Dans l’entrevue accordée dimanche dernier, M. Poutine a affirmé que l’Ukraine avait proposé de limiter les combats aux quatre régions que la Russie a annexées, mais qu’elle n’a jamais entièrement conquises: Donetsk, Louhansk, Kherson et Zaporijia.
Il a expliqué avoir rejeté cette proposition, car elle permettrait aux forces ukrainiennes de se désengager d’autres zones où les troupes russes ont fait des percées et de se concentrer sur la défense contre les attaques russes dans les quatre régions du sud-est.
«Confrontées à une pénurie catastrophique d’effectifs, les forces armées ukrainiennes semblent croire que cela pourrait être leur salut, a commenté M. Poutine. Sauver le régime de Kyiv ne fait pas partie de nos plans.»

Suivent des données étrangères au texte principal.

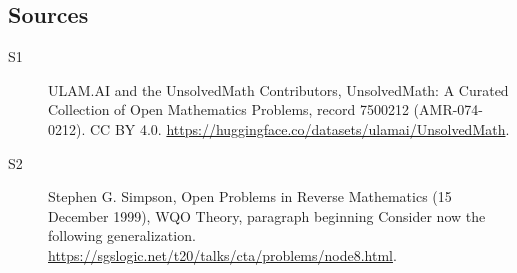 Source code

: \documentclass[11pt]{article}
\begin{document}
\subsection{Sources}
\begin{description}
\item[\hypertarget{source:7500212:1}{S1}] ULAM.AI and the UnsolvedMath Contributors, UnsolvedMath: A Curated Collection of Open Mathematics Problems, record 7500212 (AMR-074-0212). CC BY 4.0. \url{https://huggingface.co/datasets/ulamai/UnsolvedMath}.
\item[\hypertarget{source:7500212:2}{S2}] Stephen G. Simpson, Open Problems in Reverse Mathematics (15 December 1999), WQO Theory, paragraph beginning Consider now the following generalization. \url{https://sgslogic.net/t20/talks/cta/problems/node8.html}.
\end{description}
\label{end:7500212}
\end{document}
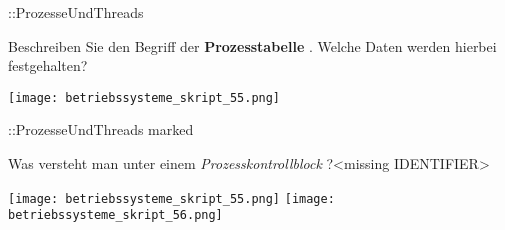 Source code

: \documentclass{article}
\begin{document}
\begin{tcolorbox}[colback=white!10!white,colframe=lightgray!75!black,
  savelowerto=\jobname_ex.tex]

\begin{center}
::ProzesseUndThreads

\end{center}

\tcblower

\justifying

\end{tcolorbox}
\begin{tcolorbox}[colback=white!10!white,colframe=lightgray!75!black,
  savelowerto=\jobname_ex.tex]

\begin{center}
Beschreiben Sie den Begriff der 
\textbf{Prozesstabelle
}.
Welche Daten werden hierbei festgehalten?

\end{center}

\tcblower

\justifying
\texttt{[image: betriebssysteme\_skript\_55.png]}

\end{tcolorbox}
\begin{tcolorbox}[colback=white!10!white,colframe=lightgray!75!black,
  savelowerto=\jobname_ex.tex]

\begin{center}
::ProzesseUndThreads marked

\end{center}

\tcblower

\justifying

\end{tcolorbox}
\begin{tcolorbox}[colback=white!10!white,colframe=lightgray!75!black,
  savelowerto=\jobname_ex.tex]

\begin{center}
Was versteht man unter einem 
\textit{Prozesskontrollblock
}?<missing IDENTIFIER>

\end{center}

\tcblower

\justifying
\texttt{[image: betriebssysteme\_skript\_55.png]}
\texttt{[image: betriebssysteme\_skript\_56.png]}

\end{tcolorbox}
\end{document}
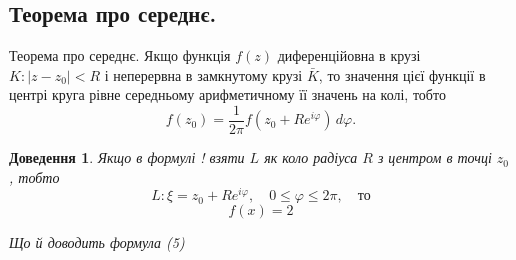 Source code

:\documentclass[12pt,fleqn]{article}
\theoremstyle{theorem}
\theoremstyle{proof}
\newtheorem*{dov}{Доведення}
\numberwithin{figure}{section}
\numberwithin{equation}{section}
\begin{document}
\subsection{Теорема про середнє.}
Теорема про середнє. Якщо функція $f(z)$ диференційовна в крузі $K:|z-z_0|<R$ і неперервна в замкнутому крузі $\bar{K}$, то значення цієї функції в центрі круга рівне середньому арифметичному її значень на колі, тобто
\begin{equation}\label{xy}
f(z_0)=\frac{1}{2\pi}f(z_0+Re^{i\varphi})\,d\varphi.
\end{equation}

\begin{dov}
Якщо в формулі ! взяти $L$ як коло радіуса $R$ з центром в точці $z_0$, тобто
\[ L: \xi=z_0+Re^{i\varphi},\quad 0\leq\varphi\leq2\pi,\quad \text{то} \]
\[ f(x)=2 \]

Що й доводить формула (5)
\end{dov}
\end{document}
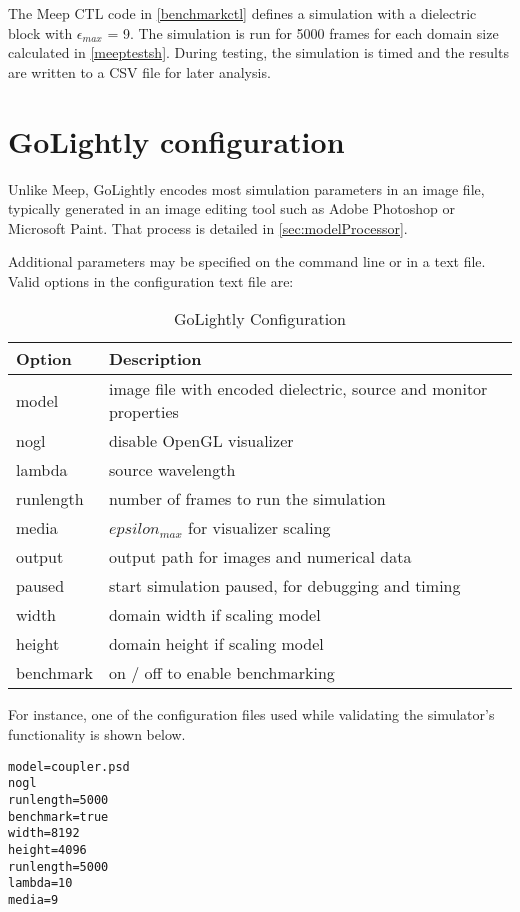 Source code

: 


The Meep CTL code in \autoref{benchmarkctl} defines a simulation with a dielectric block with $\epsilon_{max}$ = 9. The simulation is run for 5000 frames for each domain size calculated in \autoref{meeptestsh}. During testing, the simulation is timed and the results are written to a CSV file for later analysis. 



\section{GoLightly configuration}

Unlike Meep, GoLightly encodes most simulation parameters in an image file, typically generated in an image editing tool such as Adobe Photoshop or Microsoft Paint. That process is detailed in \autoref{sec:modelProcessor}. 

Additional parameters may be specified on the command line or in a text file. Valid options in the configuration text file are:

\begin{table}[h!]
	\label{golightlyConfig}
	\centering
	\caption{GoLightly Configuration}
	\label{tab:golightlyConfigTerms}
	\begin{tabular}{l | l}
		Option	& Description \\
		\hline
			model     & image file with encoded dielectric, source and monitor properties \\
			nogl      & disable OpenGL visualizer										  \\
			lambda    & source wavelength												  \\
			runlength & number of frames to run the simulation							  \\
			media     & $epsilon_{max}$  for visualizer scaling								  \\
			output    & output path for images and numerical data						  \\
			paused    & start simulation paused, for debugging and timing				  \\
			width     & domain width if scaling model									  \\
			height    & domain height if scaling model									  \\
			benchmark & on / off to enable benchmarking									  \\
	\end{tabular}
\end{table}

For instance, one of the configuration files used while validating the simulator's functionality is shown below.

\begin{lstlisting}[caption={Samply GoLightly Configuration File},label={listing:sampleGolightlyConfig}]
model=coupler.psd
nogl
runlength=5000
benchmark=true
width=8192
height=4096
runlength=5000
lambda=10
media=9
\end{lstlisting}




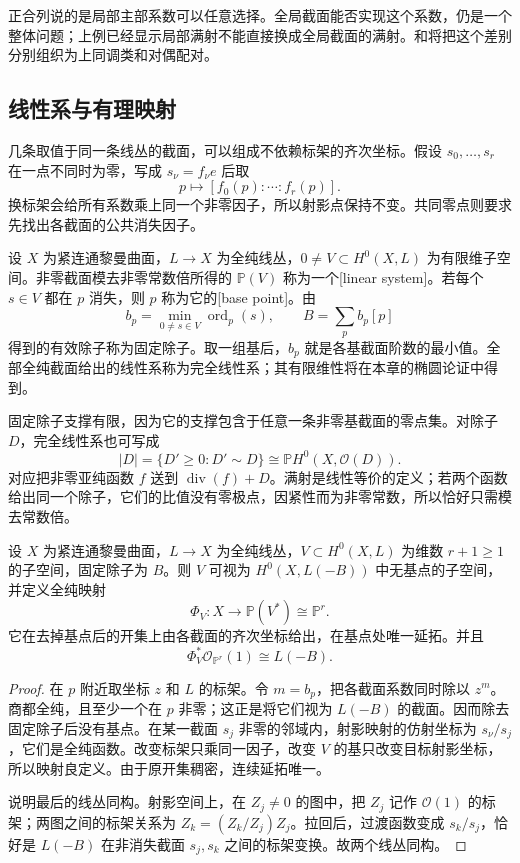 正合列说的是局部主部系数可以任意选择。全局截面能否实现这个系数，仍是一个整体问题；上例已经显示局部满射不能直接换成全局截面的满射。和将把这个差别分别组织为上同调类和对偶配对。

\subsection{线性系与有理映射}
\label{g4:subsec:0301:04}

几条取值于同一条线丛的截面，可以组成不依赖标架的齐次坐标。假设 \(s_0,\ldots,s_r\) 在一点不同时为零，写成 \(s_\nu=f_\nu e\) 后取
\[
	p\longmapsto[f_0(p):\cdots:f_r(p)].
\]
换标架会给所有系数乘上同一个非零因子，所以射影点保持不变。共同零点则要求先找出各截面的公共消失因子。

\begin{definition}\label{g4:def:0301:linear-system}
	设 \(X\) 为紧连通黎曼曲面，\(L\to X\) 为全纯线丛，\(0\ne V\subset H^0(X,L)\) 为有限维子空间。非零截面模去非零常数倍所得的 \(\mathbb P(V)\) 称为一个[linear system]。若每个 \(s\in V\) 都在 \(p\) 消失，则 \(p\) 称为它的[base point]。由
	\[
		b_p=\min_{0\ne s\in V}\operatorname{ord}_p(s),
		\qquad B=\sum_p b_p[p]
	\]
	得到的有效除子称为固定除子。取一组基后，\(b_p\) 就是各基截面阶数的最小值。全部全纯截面给出的线性系称为完全线性系；其有限维性将在本章的椭圆论证中得到。
\end{definition}

固定除子支撑有限，因为它的支撑包含于任意一条非零基截面的零点集。对除子 \(D\)，完全线性系也可写成
\[
	|D|=\{D'\ge0:D'\sim D\}
	\cong\mathbb P H^0(X,\mathcal O(D)).
\]
对应把非零亚纯函数 \(f\) 送到 \(\operatorname{div}(f)+D\)。满射是线性等价的定义；若两个函数给出同一个除子，它们的比值没有零极点，因紧性而为非零常数，所以恰好只需模去常数倍。

\begin{proposition}\label{g4:prop:0301:linear-system-map}
	设 \(X\) 为紧连通黎曼曲面，\(L\to X\) 为全纯线丛，\(V\subset H^0(X,L)\) 为维数 \(r+1\ge1\) 的子空间，固定除子为 \(B\)。则 \(V\) 可视为 \(H^0(X,L(-B))\) 中无基点的子空间，并定义全纯映射
	\[
		\Phi_V:X\longrightarrow\mathbb P(V^*)\cong\mathbb P^r.
	\]
	它在去掉基点后的开集上由各截面的齐次坐标给出，在基点处唯一延拓。并且
	\[
		\Phi_V^*\mathcal O_{\mathbb P^r}(1)\cong L(-B).
	\]
\end{proposition}
\begin{proof}
	在 \(p\) 附近取坐标 \(z\) 和 \(L\) 的标架。令 \(m=b_p\)，把各截面系数同时除以 \(z^m\)。商都全纯，且至少一个在 \(p\) 非零；这正是将它们视为 \(L(-B)\) 的截面。因而除去固定除子后没有基点。在某一截面 \(s_j\) 非零的邻域内，射影映射的仿射坐标为 \(s_\nu/s_j\)，它们是全纯函数。改变标架只乘同一因子，改变 \(V\) 的基只改变目标射影坐标，所以映射良定义。由于原开集稠密，连续延拓唯一。

	说明最后的线丛同构。射影空间上，在 \(Z_j\ne0\) 的图中，把 \(Z_j\) 记作 \(\mathcal O(1)\) 的标架；两图之间的标架关系为 \(Z_k=(Z_k/Z_j)Z_j\)。拉回后，过渡函数变成 \(s_k/s_j\)，恰好是 \(L(-B)\) 在非消失截面 \(s_j,s_k\) 之间的标架变换。故两个线丛同构。
\end{proof}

Le Kremlin a indiqué que cette offre avait été transmise par des voies confidentielles. Les responsables ukrainiens n’ont pas évoqué publiquement une telle proposition.
Vladimir Poutine a également rejeté une proposition ukrainienne visant à suspendre mutuellement les frappes menées en profondeur sur le territoire de l’autre partie. Les attaques russes menées en profondeur en Ukraine sont «bien plus puissantes, précises et, pour parler franchement, destructrices», a-t-il assuré.
Lors du barrage meurtrier de jeudi sur Kyiv, la Russie a une nouvelle fois frappé des zones résidentielles, alors même qu’elle affirmait viser des sites militaires. En revanche, la grande majorité des frappes ukrainiennes en Russie ont visé des installations pétrolières, des usines d’armement et d’autres cibles militaires.
Selon un décompte des Nations unies, plus de 16 000 civils ukrainiens ont trouvé la mort dans cette guerre.